* Instructions to follow
Report, from the records below, every line where the word "electron" appears.

------ Record excerpts

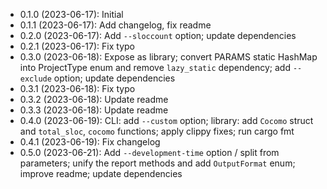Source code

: * 0.1.0 (2023-06-17): Initial
* 0.1.1 (2023-06-17): Add changelog, fix readme
* 0.2.0 (2023-06-17): Add `--sloccount` option; update dependencies
* 0.2.1 (2023-06-17): Fix typo
* 0.3.0 (2023-06-18): Expose as library; convert PARAMS static HashMap into
  ProjectType enum and remove `lazy_static` dependency; add `--exclude` option;
  update dependencies
* 0.3.1 (2023-06-18): Fix typo
* 0.3.2 (2023-06-18): Update readme
* 0.3.3 (2023-06-18): Update readme
* 0.4.0 (2023-06-19): CLI: add `--custom` option; library: add `Cocomo` struct
  and `total_sloc`, `cocomo` functions; apply clippy fixes; run cargo fmt
* 0.4.1 (2023-06-19): Fix changelog
* 0.5.0 (2023-06-21): Add `--development-time` option / split from parameters;
  unify the report methods and add `OutputFormat` enum; improve readme; update
  dependencies
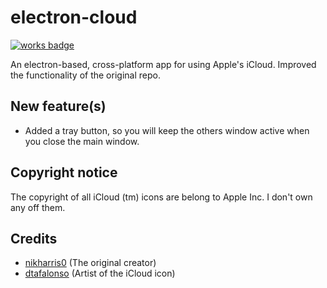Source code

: # electron-cloud
[![works badge](https://cdn.rawgit.com/nikku/works-on-my-machine/v0.2.0/badge.svg)](https://github.com/nikku/works-on-my-machine)

An electron-based, cross-platform app for using Apple's iCloud. Improved the functionality of the original repo.

## New feature(s)

 - Added a tray button, so you will keep the others window active when you close the main window.

## Copyright notice

The copyright of all iCloud (tm) icons are belong to Apple Inc. I don't own any off them.

## Credits

 - [nikharris0](https://github.com/nikharris0/electron-cloud) (The original creator)
 - [dtafalonso](https://dtafalonso.deviantart.com/) (Artist of the iCloud icon)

------------

* Completed task
: # electron-cloud
An electron-based, cross-platform app for using Apple's iCloud. Improved the functionality of the original repo.
 - [nikharris0](https://github.com/nikharris0/electron-cloud) (The original creator)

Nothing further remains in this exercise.